### Data for the task
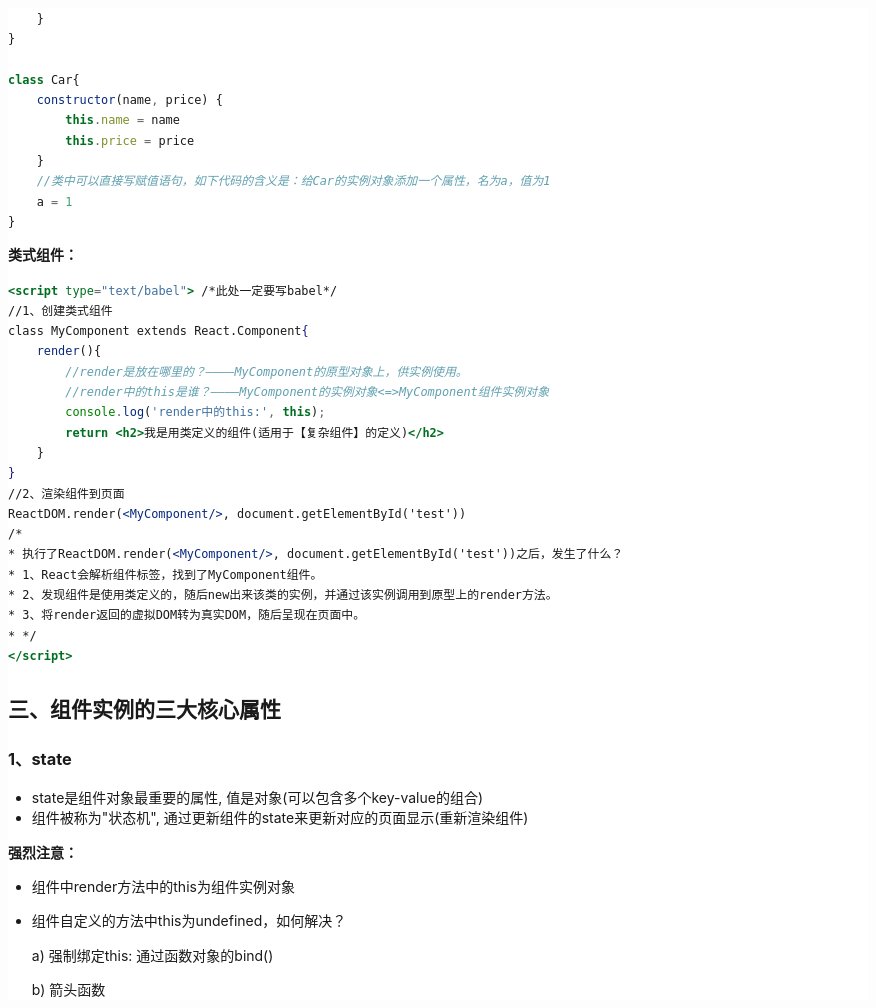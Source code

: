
 ```jsx
    }
}

class Car{
    constructor(name, price) {
        this.name = name
        this.price = price
    }
    //类中可以直接写赋值语句，如下代码的含义是：给Car的实例对象添加一个属性，名为a，值为1
    a = 1
}
```

**类式组件：**

```jsx
<script type="text/babel"> /*此处一定要写babel*/
//1、创建类式组件
class MyComponent extends React.Component{
    render(){
        //render是放在哪里的？————MyComponent的原型对象上，供实例使用。
        //render中的this是谁？————MyComponent的实例对象<=>MyComponent组件实例对象
        console.log('render中的this:', this);
        return <h2>我是用类定义的组件(适用于【复杂组件】的定义)</h2>
    }
}
//2、渲染组件到页面
ReactDOM.render(<MyComponent/>, document.getElementById('test'))
/*
* 执行了ReactDOM.render(<MyComponent/>, document.getElementById('test'))之后，发生了什么？
* 1、React会解析组件标签，找到了MyComponent组件。
* 2、发现组件是使用类定义的，随后new出来该类的实例，并通过该实例调用到原型上的render方法。
* 3、将render返回的虚拟DOM转为真实DOM，随后呈现在页面中。
* */
</script>
```

## 三、组件实例的三大核心属性

### 1、state

- state是组件对象最重要的属性, 值是对象(可以包含多个key-value的组合)
- 组件被称为"状态机", 通过更新组件的state来更新对应的页面显示(重新渲染组件)

**强烈注意：**

- 组件中render方法中的this为组件实例对象

- 组件自定义的方法中this为undefined，如何解决？

  a)   强制绑定this: 通过函数对象的bind()

  b)   箭头函数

### Problem requirements
In the listing above, the lines from the one containing "- 组件中render方法中的this为组件实例对象" through the last line are to be returned exactly.

### Reply
- 组件中render方法中的this为组件实例对象

- 组件自定义的方法中this为undefined，如何解决？

  a)   强制绑定this: 通过函数对象的bind()

  b)   箭头函数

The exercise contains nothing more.